WHAT YOU WILL DO: The records follow. Filter them to the lines that hold "about".

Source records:
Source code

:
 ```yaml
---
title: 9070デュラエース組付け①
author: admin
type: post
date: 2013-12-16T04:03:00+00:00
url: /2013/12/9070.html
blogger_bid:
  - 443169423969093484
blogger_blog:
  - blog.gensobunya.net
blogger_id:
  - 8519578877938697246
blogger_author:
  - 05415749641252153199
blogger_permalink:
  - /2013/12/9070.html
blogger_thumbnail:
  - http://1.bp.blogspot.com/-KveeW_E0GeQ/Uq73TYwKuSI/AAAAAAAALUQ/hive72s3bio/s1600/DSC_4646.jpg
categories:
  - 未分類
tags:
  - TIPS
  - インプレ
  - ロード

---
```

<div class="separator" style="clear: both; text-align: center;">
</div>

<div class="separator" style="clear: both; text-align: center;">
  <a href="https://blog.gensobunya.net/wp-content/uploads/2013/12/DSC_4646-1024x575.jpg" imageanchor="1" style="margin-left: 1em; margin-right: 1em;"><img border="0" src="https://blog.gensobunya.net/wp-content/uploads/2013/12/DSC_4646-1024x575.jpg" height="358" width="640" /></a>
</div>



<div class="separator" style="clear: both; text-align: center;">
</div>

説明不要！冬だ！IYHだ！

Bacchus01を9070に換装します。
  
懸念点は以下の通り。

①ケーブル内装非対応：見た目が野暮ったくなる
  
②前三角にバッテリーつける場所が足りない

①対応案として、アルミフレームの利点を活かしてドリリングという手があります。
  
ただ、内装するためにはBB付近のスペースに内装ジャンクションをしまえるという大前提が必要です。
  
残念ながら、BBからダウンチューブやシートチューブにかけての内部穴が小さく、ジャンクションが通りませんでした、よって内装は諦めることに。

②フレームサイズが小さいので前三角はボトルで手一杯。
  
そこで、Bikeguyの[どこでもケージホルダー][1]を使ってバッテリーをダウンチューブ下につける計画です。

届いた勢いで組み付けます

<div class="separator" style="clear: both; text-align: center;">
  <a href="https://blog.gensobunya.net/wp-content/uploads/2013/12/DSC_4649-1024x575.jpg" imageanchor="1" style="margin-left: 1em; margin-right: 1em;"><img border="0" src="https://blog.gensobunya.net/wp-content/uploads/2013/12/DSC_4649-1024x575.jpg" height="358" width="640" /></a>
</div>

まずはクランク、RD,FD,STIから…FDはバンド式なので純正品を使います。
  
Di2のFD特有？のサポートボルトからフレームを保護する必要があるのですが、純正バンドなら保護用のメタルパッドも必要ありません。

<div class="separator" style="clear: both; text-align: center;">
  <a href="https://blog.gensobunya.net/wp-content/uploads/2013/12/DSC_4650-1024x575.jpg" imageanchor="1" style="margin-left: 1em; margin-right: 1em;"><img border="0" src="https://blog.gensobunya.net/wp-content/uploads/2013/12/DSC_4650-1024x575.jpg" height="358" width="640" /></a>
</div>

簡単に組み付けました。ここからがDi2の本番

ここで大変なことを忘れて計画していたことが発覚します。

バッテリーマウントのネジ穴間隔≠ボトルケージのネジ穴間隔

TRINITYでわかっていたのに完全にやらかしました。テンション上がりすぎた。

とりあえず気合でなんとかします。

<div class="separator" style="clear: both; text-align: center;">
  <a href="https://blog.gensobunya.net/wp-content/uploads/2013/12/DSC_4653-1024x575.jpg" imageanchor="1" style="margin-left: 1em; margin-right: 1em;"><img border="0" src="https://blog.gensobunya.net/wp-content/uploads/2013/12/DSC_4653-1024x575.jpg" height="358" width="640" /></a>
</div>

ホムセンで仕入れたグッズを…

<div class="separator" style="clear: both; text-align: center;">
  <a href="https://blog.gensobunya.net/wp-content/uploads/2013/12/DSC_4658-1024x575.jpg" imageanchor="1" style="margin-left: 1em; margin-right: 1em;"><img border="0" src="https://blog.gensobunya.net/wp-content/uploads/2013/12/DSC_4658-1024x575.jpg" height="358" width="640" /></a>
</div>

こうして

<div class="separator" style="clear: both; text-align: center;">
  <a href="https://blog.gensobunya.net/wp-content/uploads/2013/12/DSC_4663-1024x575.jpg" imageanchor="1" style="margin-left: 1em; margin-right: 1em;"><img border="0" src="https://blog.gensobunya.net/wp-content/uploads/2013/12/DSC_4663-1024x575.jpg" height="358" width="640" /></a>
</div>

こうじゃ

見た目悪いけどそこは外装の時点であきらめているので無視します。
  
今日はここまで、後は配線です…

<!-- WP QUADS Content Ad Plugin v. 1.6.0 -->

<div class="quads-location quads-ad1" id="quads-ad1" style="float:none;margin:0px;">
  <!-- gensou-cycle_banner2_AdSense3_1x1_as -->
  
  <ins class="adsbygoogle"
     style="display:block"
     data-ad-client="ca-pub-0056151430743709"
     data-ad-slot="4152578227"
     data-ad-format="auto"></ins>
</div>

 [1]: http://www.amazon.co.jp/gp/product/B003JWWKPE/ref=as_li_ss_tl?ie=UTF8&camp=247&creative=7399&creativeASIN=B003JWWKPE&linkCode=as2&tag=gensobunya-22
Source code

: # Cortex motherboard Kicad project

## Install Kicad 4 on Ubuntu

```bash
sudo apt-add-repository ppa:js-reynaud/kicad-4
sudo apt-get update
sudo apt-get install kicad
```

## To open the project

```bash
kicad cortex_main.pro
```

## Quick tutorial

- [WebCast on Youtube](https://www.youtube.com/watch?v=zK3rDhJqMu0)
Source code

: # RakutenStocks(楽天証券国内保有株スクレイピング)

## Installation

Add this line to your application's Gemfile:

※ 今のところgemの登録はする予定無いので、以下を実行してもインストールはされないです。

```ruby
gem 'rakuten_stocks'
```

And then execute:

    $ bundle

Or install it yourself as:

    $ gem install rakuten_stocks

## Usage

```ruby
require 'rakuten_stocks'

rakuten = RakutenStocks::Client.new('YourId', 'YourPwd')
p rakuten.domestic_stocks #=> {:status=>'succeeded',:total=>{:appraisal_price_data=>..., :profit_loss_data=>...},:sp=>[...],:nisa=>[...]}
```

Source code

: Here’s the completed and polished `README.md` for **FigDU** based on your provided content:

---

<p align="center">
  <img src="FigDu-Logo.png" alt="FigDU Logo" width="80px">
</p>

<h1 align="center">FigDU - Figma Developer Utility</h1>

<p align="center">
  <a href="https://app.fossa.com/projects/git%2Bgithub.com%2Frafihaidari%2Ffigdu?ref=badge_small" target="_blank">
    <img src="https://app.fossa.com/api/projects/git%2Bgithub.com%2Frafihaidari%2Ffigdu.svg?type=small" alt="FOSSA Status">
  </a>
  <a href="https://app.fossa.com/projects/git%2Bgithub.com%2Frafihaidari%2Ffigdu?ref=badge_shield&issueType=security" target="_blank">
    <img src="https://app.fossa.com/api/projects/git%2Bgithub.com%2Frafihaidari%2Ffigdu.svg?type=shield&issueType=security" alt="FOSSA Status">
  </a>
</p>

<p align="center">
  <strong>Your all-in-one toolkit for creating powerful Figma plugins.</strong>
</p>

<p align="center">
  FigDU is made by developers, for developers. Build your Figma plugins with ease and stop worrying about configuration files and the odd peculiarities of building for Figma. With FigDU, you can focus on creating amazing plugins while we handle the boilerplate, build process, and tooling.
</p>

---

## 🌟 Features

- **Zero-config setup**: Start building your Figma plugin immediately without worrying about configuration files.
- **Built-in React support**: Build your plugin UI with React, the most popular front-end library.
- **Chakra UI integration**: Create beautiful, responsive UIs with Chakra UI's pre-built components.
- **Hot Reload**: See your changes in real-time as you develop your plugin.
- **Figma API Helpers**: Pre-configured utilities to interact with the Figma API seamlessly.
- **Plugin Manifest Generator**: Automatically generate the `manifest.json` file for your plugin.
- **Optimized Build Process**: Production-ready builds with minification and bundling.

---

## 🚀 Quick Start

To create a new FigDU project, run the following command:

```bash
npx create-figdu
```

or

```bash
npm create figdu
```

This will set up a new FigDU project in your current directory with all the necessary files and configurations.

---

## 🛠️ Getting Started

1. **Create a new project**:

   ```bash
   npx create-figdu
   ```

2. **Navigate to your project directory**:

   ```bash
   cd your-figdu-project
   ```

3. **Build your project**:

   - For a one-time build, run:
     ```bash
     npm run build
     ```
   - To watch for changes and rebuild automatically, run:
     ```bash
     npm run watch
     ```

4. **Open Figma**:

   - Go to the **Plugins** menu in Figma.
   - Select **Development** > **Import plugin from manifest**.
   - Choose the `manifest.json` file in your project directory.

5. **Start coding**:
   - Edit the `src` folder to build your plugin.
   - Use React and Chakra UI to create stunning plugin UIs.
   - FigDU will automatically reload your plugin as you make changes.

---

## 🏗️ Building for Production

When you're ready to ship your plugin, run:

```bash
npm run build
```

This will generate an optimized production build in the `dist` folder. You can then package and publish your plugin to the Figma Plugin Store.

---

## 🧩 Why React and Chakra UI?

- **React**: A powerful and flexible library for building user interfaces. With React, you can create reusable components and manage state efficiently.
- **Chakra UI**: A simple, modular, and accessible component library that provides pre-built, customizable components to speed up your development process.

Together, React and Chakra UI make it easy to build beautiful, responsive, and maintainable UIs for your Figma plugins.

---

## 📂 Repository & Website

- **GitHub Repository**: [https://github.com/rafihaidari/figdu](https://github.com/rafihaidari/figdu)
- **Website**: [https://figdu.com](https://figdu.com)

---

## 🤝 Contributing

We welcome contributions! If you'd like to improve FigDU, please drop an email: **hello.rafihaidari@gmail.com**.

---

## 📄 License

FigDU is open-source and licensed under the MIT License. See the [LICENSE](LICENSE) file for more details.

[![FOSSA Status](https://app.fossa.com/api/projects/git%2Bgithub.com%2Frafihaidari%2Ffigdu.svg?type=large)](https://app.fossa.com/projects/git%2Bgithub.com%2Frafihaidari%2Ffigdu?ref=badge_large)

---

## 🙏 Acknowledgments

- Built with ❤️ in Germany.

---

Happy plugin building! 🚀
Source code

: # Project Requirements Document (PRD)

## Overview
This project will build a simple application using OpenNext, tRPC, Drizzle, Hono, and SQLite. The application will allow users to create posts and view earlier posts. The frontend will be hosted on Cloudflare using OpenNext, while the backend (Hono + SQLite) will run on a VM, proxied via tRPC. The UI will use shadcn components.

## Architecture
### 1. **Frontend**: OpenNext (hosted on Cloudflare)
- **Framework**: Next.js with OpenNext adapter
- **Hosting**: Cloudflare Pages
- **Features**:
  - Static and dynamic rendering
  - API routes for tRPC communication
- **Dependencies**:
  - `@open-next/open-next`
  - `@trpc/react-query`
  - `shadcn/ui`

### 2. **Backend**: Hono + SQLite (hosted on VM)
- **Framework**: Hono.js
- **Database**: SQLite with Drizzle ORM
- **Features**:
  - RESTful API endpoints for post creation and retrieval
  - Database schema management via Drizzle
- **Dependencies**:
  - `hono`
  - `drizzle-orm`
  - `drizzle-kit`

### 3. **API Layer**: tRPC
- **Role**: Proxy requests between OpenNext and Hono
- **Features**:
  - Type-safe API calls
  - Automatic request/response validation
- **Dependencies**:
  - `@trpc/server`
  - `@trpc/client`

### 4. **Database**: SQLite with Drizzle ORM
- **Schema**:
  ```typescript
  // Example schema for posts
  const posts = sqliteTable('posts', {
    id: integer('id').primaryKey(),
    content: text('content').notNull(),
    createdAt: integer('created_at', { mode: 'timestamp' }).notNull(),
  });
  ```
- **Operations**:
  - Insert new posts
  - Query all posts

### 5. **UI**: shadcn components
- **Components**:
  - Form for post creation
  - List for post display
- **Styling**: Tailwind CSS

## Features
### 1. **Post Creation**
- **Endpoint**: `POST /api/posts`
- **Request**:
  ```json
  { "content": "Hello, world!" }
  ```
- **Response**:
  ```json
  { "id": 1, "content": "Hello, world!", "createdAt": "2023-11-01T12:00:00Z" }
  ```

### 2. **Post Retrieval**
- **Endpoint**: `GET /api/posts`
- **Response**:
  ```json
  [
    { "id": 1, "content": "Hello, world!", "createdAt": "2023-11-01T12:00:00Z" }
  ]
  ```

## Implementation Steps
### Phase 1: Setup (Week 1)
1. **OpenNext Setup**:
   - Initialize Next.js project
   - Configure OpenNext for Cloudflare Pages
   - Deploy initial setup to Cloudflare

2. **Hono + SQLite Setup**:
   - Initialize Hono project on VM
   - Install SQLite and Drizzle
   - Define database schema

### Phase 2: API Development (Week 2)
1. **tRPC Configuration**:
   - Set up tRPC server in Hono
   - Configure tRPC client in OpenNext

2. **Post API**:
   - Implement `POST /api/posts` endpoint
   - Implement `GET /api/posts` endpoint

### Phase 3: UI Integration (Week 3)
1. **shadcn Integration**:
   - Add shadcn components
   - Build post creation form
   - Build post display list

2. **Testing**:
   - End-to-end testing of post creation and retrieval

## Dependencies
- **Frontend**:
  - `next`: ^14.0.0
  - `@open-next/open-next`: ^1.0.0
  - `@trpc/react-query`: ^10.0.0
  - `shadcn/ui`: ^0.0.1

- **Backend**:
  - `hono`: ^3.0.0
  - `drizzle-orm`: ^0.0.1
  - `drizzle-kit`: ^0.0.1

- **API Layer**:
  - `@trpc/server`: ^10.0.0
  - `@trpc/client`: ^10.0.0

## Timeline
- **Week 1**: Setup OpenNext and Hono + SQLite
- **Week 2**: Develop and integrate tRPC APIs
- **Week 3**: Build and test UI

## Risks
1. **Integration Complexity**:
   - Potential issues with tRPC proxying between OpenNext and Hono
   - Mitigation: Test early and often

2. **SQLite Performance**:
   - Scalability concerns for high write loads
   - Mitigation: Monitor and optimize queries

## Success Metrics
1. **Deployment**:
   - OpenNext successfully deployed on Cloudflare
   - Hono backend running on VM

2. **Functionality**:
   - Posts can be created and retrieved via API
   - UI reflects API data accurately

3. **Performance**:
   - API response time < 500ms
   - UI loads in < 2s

OUTPUT BELOW:
  FigDU is made by developers, for developers. Build your Figma plugins with ease and stop worrying about configuration files and the odd peculiarities of building for Figma. With FigDU, you can focus on creating amazing plugins while we handle the boilerplate, build process, and tooling.
- **Zero-config setup**: Start building your Figma plugin immediately without worrying about configuration files.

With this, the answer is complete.